── AVAILABLE DATA

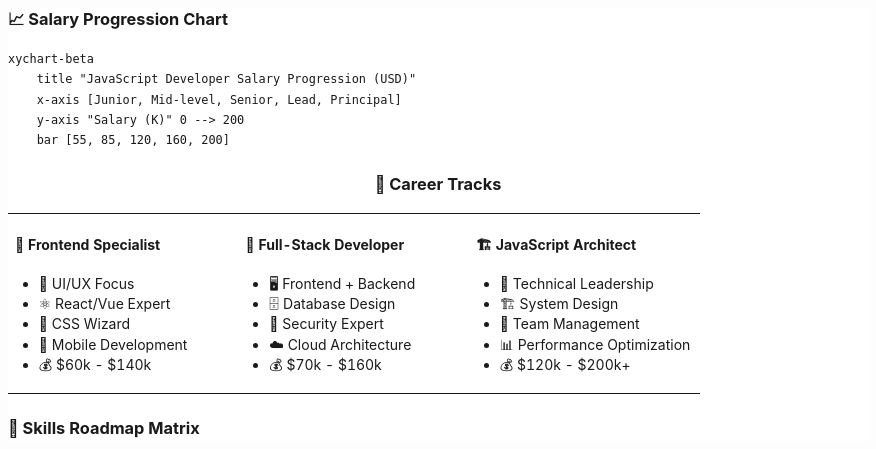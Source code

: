 ### 📈 Salary Progression Chart

```mermaid
xychart-beta
    title "JavaScript Developer Salary Progression (USD)"
    x-axis [Junior, Mid-level, Senior, Lead, Principal]
    y-axis "Salary (K)" 0 --> 200
    bar [55, 85, 120, 160, 200]
```

<div align="center">

### 🎯 Career Tracks

<table>
<tr>
<td width="33%">

#### 🎨 **Frontend Specialist**
- 🎯 UI/UX Focus
- ⚛️ React/Vue Expert
- 🎨 CSS Wizard
- 📱 Mobile Development
- 💰 $60k - $140k

</td>
<td width="33%">

#### 🔧 **Full-Stack Developer**
- 🖥️ Frontend + Backend
- 🗄️ Database Design
- 🔐 Security Expert
- ☁️ Cloud Architecture
- 💰 $70k - $160k

</td>
<td width="33%">

#### 🏗️ **JavaScript Architect**
- 🎯 Technical Leadership
- 🏗️ System Design
- 👥 Team Management
- 📊 Performance Optimization
- 💰 $120k - $200k+

</td>
</tr>
</table>

</div>

### 🌟 Skills Roadmap Matrix

<div align="center">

────

Type out the data above again exactly as written, minus the images.

◆ RESPONSE TO THE TASK:
Source code

: ### 📈 Salary Progression Chart

```mermaid
xychart-beta
    title "JavaScript Developer Salary Progression (USD)"
    x-axis [Junior, Mid-level, Senior, Lead, Principal]
    y-axis "Salary (K)" 0 --> 200
    bar [55, 85, 120, 160, 200]
```

<div align="center">

### 🎯 Career Tracks

<table>
<tr>
<td width="33%">

#### 🎨 **Frontend Specialist**
- 🎯 UI/UX Focus
- ⚛️ React/Vue Expert
- 🎨 CSS Wizard
- 📱 Mobile Development
- 💰 $60k - $140k

</td>
<td width="33%">

#### 🔧 **Full-Stack Developer**
- 🖥️ Frontend + Backend
- 🗄️ Database Design
- 🔐 Security Expert
- ☁️ Cloud Architecture
- 💰 $70k - $160k

</td>
<td width="33%">

#### 🏗️ **JavaScript Architect**
- 🎯 Technical Leadership
- 🏗️ System Design
- 👥 Team Management
- 📊 Performance Optimization
- 💰 $120k - $200k+

</td>
</tr>
</table>

</div>

### 🌟 Skills Roadmap Matrix

<div align="center">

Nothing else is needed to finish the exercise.